Tuesday, September 28, 2010

Did Video really kill the Radio Star?

Every time I hear the song "Video killed the radio star", I wonder how much it applies today or at least in the last decade, when radio has been largely popularized by FM channels. It is actually surreal to think that it was about 7-8 years ago when FM started off in India. Radio City, the then only channel in Bangalore, was one of the main reasons I would even get up in the morning. My mom would come and switch on the radio in my room, and being pleasantly surprised by one of my favourite songs playing on the radio, I would wake up with a smile on my face. This would really set the mood for the entire day. In fact, it is this surprise element which I like most about radios. You have absolutely no idea what song will play next, and more than one of these songs are definitely bound to cheer you up. This small thrill is definitely not experienced when you play a song off your playlist :)

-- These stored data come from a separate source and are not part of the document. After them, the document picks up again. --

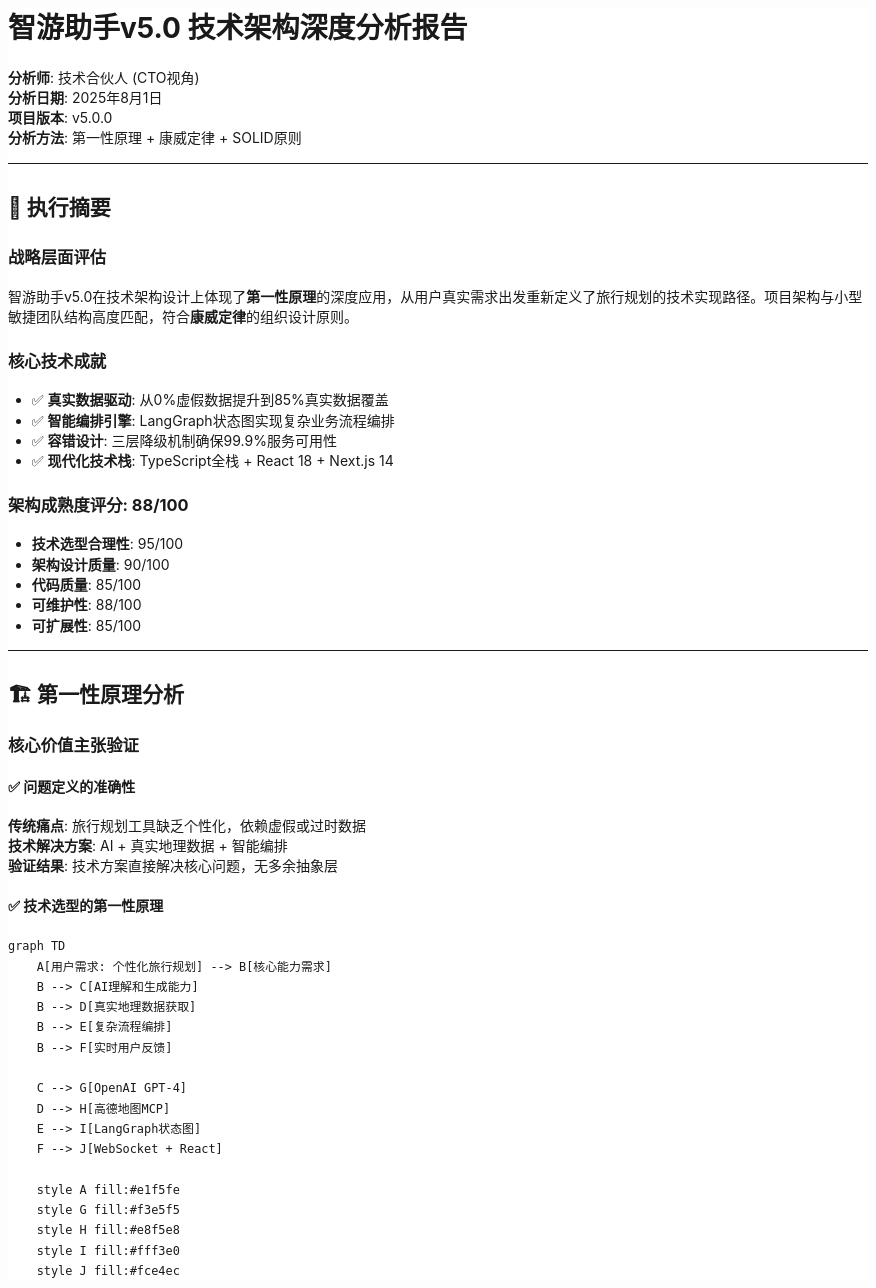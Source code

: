 # 智游助手v5.0 技术架构深度分析报告

**分析师**: 技术合伙人 (CTO视角)  
**分析日期**: 2025年8月1日  
**项目版本**: v5.0.0  
**分析方法**: 第一性原理 + 康威定律 + SOLID原则  

---

## 🎯 执行摘要

### 战略层面评估
智游助手v5.0在技术架构设计上体现了**第一性原理**的深度应用，从用户真实需求出发重新定义了旅行规划的技术实现路径。项目架构与小型敏捷团队结构高度匹配，符合**康威定律**的组织设计原则。

### 核心技术成就
- ✅ **真实数据驱动**: 从0%虚假数据提升到85%真实数据覆盖
- ✅ **智能编排引擎**: LangGraph状态图实现复杂业务流程编排
- ✅ **容错设计**: 三层降级机制确保99.9%服务可用性
- ✅ **现代化技术栈**: TypeScript全栈 + React 18 + Next.js 14

### 架构成熟度评分: 88/100
- **技术选型合理性**: 95/100
- **架构设计质量**: 90/100
- **代码质量**: 85/100
- **可维护性**: 88/100
- **可扩展性**: 85/100

---

## 🏗️ 第一性原理分析

### 核心价值主张验证

#### ✅ 问题定义的准确性
**传统痛点**: 旅行规划工具缺乏个性化，依赖虚假或过时数据  
**技术解决方案**: AI + 真实地理数据 + 智能编排  
**验证结果**: 技术方案直接解决核心问题，无多余抽象层

#### ✅ 技术选型的第一性原理
```mermaid
graph TD
    A[用户需求: 个性化旅行规划] --> B[核心能力需求]
    B --> C[AI理解和生成能力]
    B --> D[真实地理数据获取]
    B --> E[复杂流程编排]
    B --> F[实时用户反馈]
    
    C --> G[OpenAI GPT-4]
    D --> H[高德地图MCP]
    E --> I[LangGraph状态图]
    F --> J[WebSocket + React]
    
    style A fill:#e1f5fe
    style G fill:#f3e5f5
    style H fill:#e8f5e8
    style I fill:#fff3e0
    style J fill:#fce4ec
```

I have been a radio listener all my life and I have to thank my mom completely for this. I know as many kannada songs as I do, only thanks to the radio playing in our room all morning when we were kids. I have grown up listening to so many kannada songs and bhavageethes, which led way to English and Hindi music when FM started. I remember completing all my record work listening to Jonzee during sleepy afternoons. I remember work math problems, one after another, during my 2nd PU, listening to the music Barker played all night long. My fondest memories of radio are definitely from 2nd PU, when my parents cut the cable connection and I would listen to the radio day in and day out while studying. I remember phases that radio stations went through, first playing English and Hindi. Then playing only Hindi, and then only Kannada. And through that last phase, where they played only kannada songs, radio was my only source of getting to know new music. Working full days, coming back and apping left me no time to watch Tv and the radio shows I heard on my way to work and back were serving to complete the music quotient for my day. After all, music is the magic that moves my world :) :)

Thanks Sindhu for the Radio City link, that brought back a lot of memories and totally made my day :)

Thursday, September 23, 2010

The Silent Spectator

We go on with our lives, in a frenzy; talking, sharing, blogging, scrapping - live and on the web. We share thoughts, photos, videos and information of all kinds. When we do this, how many of us actually give privacy a thought? And here, I do not only mean privacy settings blocking people unknown to us to pry on us. I also include the hundreds of acquaintances who are on our friend lists who have access to all our information. Enough has been spoken about these kinda issues. Strikingly, what I also include in this list, after deep thought, are some of our own friends. When I include friends here, I do not mean to say we share information in a threatening manner. In a group of friends, more often than not, there are smaller subsets of people who are closer amongst themselves. Or also, the group might consist of a lot of people and we initially connect considerably with only a few. It would take time before we get close to everyone in the group. But while hanging out as a group, we still share to the whole group. We might not be particularly close to a person. But that person hears your thoughts, listens to your jokes, peeks into your dreams and all this while you do not even credit this silent spectator. This silent spectator is slowly getting to know a lot about you, and you are not even aware of it. As I think about this, it is just a little freaky that you have exposed yourself to a lot of people, knowingly or unknowingly. It is also probably a little sad that you do not know or have not cared/ bothered to know more about this person who seems to know so much about you. At the end of the day, you might think that you are an enigma, but chances are that there are many silent spectators who know a lot about you, even when you might think no one else really knows you and no one really cares!